Some of her main points included:
*Make sure the reader cares about the character. We don't warm to people who are perfect, so give your character a few flaws.
*Your character must have goals, must need or want something, even if he doesn't know what it is.
*He must be fully rounded, and this means having a front and a back. But what does that mean? That every positive trait has a negative side. Your hero might be a wonderfully gentle man, but that means he's not likely to put up much of a fight when you need him to.
*And don't forget about conflict. Your character wants something, and wants it desperately. You need to put a mountain in his way to stop him getting it--and that mountain is your character conflict.
*Lastly, never let the reader know your character is just a character. Make him real.

She asked us to think of a character we'd been working with and give him a flaw. Then give him a goal. These two are preferably in opposition. For instance, I was thinking of Edward, hero of my next (and last) Empire book. His flaw is that after the murder of his family, he's lost his nerve. Unfortunately, his goal is to avenge their deaths, defeat the Emperor and save the world. Nerve is useful for that.

Then give your character three "What if I...?" scenarios. What if Edward could go back seven years and save his family? What if he met a woman he desired more than he'd desired his dead wife? What if he couldn't do the things he knew he had to?

Then give him five "He would never..." scenarios. At first I dug shallowly. Edward would never be impolite. He would never hurt a child. Well, those are givens for a lot of people. Okay, go deeper. He would never abandon his men. And yet he has, by giving up the fight. He would never forget his wife. Well, that's a conflict right there, with his second "What if". And he would never forgive the Emperor. That chimes with his goal.

What would it take for your character to do one of these "Nevers'? How far out of his comfort zone do you have to push him? Well, what if I made Edward hurt a child? What sort of horrible choice would he have to be faced with to contemplate that? That's a character dilemma. (And that's also why the Empire series isn't sweetness and light).

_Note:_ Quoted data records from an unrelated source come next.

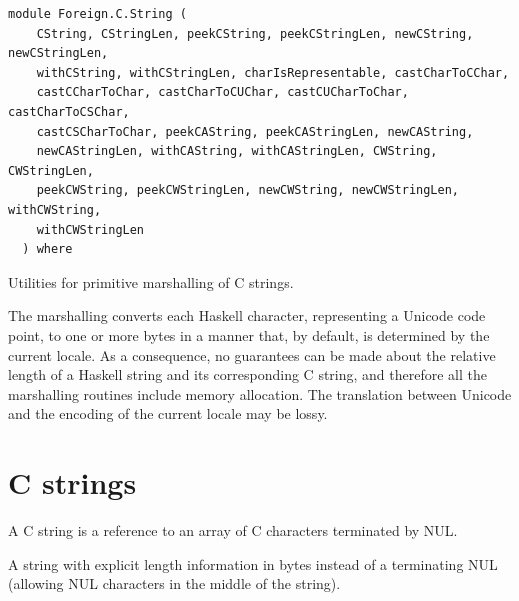 \label{module:Foreign.C.String}
\haddockbeginheader
{\haddockverb\begin{verbatim}
module Foreign.C.String (
    CString, CStringLen, peekCString, peekCStringLen, newCString, newCStringLen,
    withCString, withCStringLen, charIsRepresentable, castCharToCChar,
    castCCharToChar, castCharToCUChar, castCUCharToChar, castCharToCSChar,
    castCSCharToChar, peekCAString, peekCAStringLen, newCAString,
    newCAStringLen, withCAString, withCAStringLen, CWString, CWStringLen,
    peekCWString, peekCWStringLen, newCWString, newCWStringLen, withCWString,
    withCWStringLen
  ) where\end{verbatim}}
\haddockendheader

Utilities for primitive marshalling of C strings.\par
The marshalling converts each Haskell character, representing a Unicode code
 point, to one or more bytes in a manner that, by default, is determined by
 the current locale. As a consequence, no guarantees can be made about the
 relative length of a Haskell string and its corresponding C string, and
 therefore all the marshalling routines include memory allocation. The
 translation between Unicode and the encoding of the current locale may be
 lossy.\par
\section{C strings}
\begin{haddockdesc}
\item[\begin{tabular}{@{}l}
type CString = Ptr CChar
\end{tabular}]
{\haddockbegindoc
A C string is a reference to an array of C characters terminated by NUL.\par}
\end{haddockdesc}
\begin{haddockdesc}
\item[\begin{tabular}{@{}l}
type CStringLen = (Ptr CChar, Int)
\end{tabular}]
{\haddockbegindoc
A string with explicit length information in bytes instead of a
 terminating NUL (allowing NUL characters in the middle of the string).\par}
\end{haddockdesc}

The last workshop of the conference was by Liz Bailey, PR guru and group humiliator. Why do I say that? Because she made us wear black plastic binbags, write our failings in huge letters on imaginary billboards, and scream for attention. Apparently this will give us charisma. I don't know, Liz--I was just damn glad to get that binbag off.

Picture from the Pink Heart Society.

After that we retired for a much-needed drink, sitting in the very pretty courtyard garden behind the bar. A very light-hearted quiz followed dinner, at which my team (who I won't name for fear of embarrassment) came next to last.

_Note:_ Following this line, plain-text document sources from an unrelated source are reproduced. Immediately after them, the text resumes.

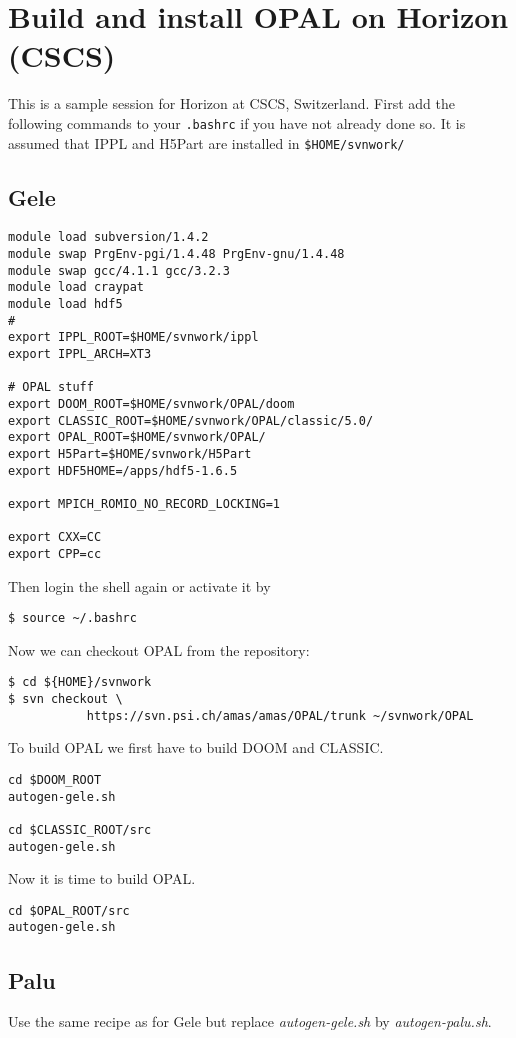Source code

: \section{Build and install OPAL on Horizon (CSCS)}
This is a sample session for Horizon at CSCS, Switzerland. First add the following commands to your {\tt .bashrc} if
you have not already done so. It is assumed that IPPL and H5Part are installed in {\tt \${HOME}/svnwork/}

\subsection{Gele}

\begin{verbatim}
module load subversion/1.4.2
module swap PrgEnv-pgi/1.4.48 PrgEnv-gnu/1.4.48
module swap gcc/4.1.1 gcc/3.2.3
module load craypat
module load hdf5
#
export IPPL_ROOT=$HOME/svnwork/ippl
export IPPL_ARCH=XT3

# OPAL stuff
export DOOM_ROOT=$HOME/svnwork/OPAL/doom
export CLASSIC_ROOT=$HOME/svnwork/OPAL/classic/5.0/
export OPAL_ROOT=$HOME/svnwork/OPAL/
export H5Part=$HOME/svnwork/H5Part
export HDF5HOME=/apps/hdf5-1.6.5

export MPICH_ROMIO_NO_RECORD_LOCKING=1

export CXX=CC
export CPP=cc
\end{verbatim}

Then login the shell again or activate it by 
\begin{verbatim}
$ source ~/.bashrc
\end{verbatim}
Now we can checkout OPAL from the repository: 

\begin{verbatim}
$ cd ${HOME}/svnwork
$ svn checkout \
           https://svn.psi.ch/amas/amas/OPAL/trunk ~/svnwork/OPAL
\end{verbatim}
To build OPAL we first have to build DOOM and CLASSIC. 

\begin{verbatim}
cd $DOOM_ROOT
autogen-gele.sh

cd $CLASSIC_ROOT/src
autogen-gele.sh
\end{verbatim}
Now it is time to build OPAL.
\begin{verbatim}
cd $OPAL_ROOT/src
autogen-gele.sh
\end{verbatim}

\subsection{Palu}
Use the same recipe as for Gele but replace  {\em autogen-gele.sh} by {\em autogen-palu.sh}.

Monday brought a return trip home. All that in three and a half days! Thankfully the return was better than the trip out, although I stumbled at the last hurdle when the train that was supposed to stop at my station wound up taking me to Stansted Airport. Luckily this is only about five miles from me, and I could get a lift home.

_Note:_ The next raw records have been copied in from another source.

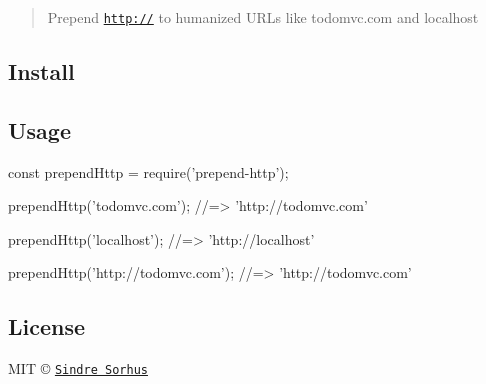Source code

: \begin{quote}
Prepend {\ttfamily \href{http://}{\tt http\+://}} to humanized U\+R\+Ls like {\ttfamily todomvc.\+com} and {\ttfamily localhost} \end{quote}


\subsection*{Install}




\subsection*{Usage}


\begin{DoxyCode}
const prependHttp = require('prepend-http');

prependHttp('todomvc.com');
//=> 'http://todomvc.com'

prependHttp('localhost');
//=> 'http://localhost'

prependHttp('http://todomvc.com');
//=> 'http://todomvc.com'
\end{DoxyCode}


\subsection*{License}

M\+IT © \href{https://sindresorhus.com}{\tt Sindre Sorhus}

Ah, home! Where the cats got tired of being cuddled. I barely had time to turf things from one suitcase to another (much larger) one before a not-very-early night and a 4am start. Next stop: Washington DC and the 2009 RWA Conference!


  1. Thanks for the notes on Jodi's workshop - I didn't get to that one.

    As for the binbags. I though you all looked strangely Sixties/Seventies from the back. (Had to clear up, see, so couldn't take part. Shame.)

  2. Ah, those vintage Sixties binbag dresses. Quite a find in Oxfam.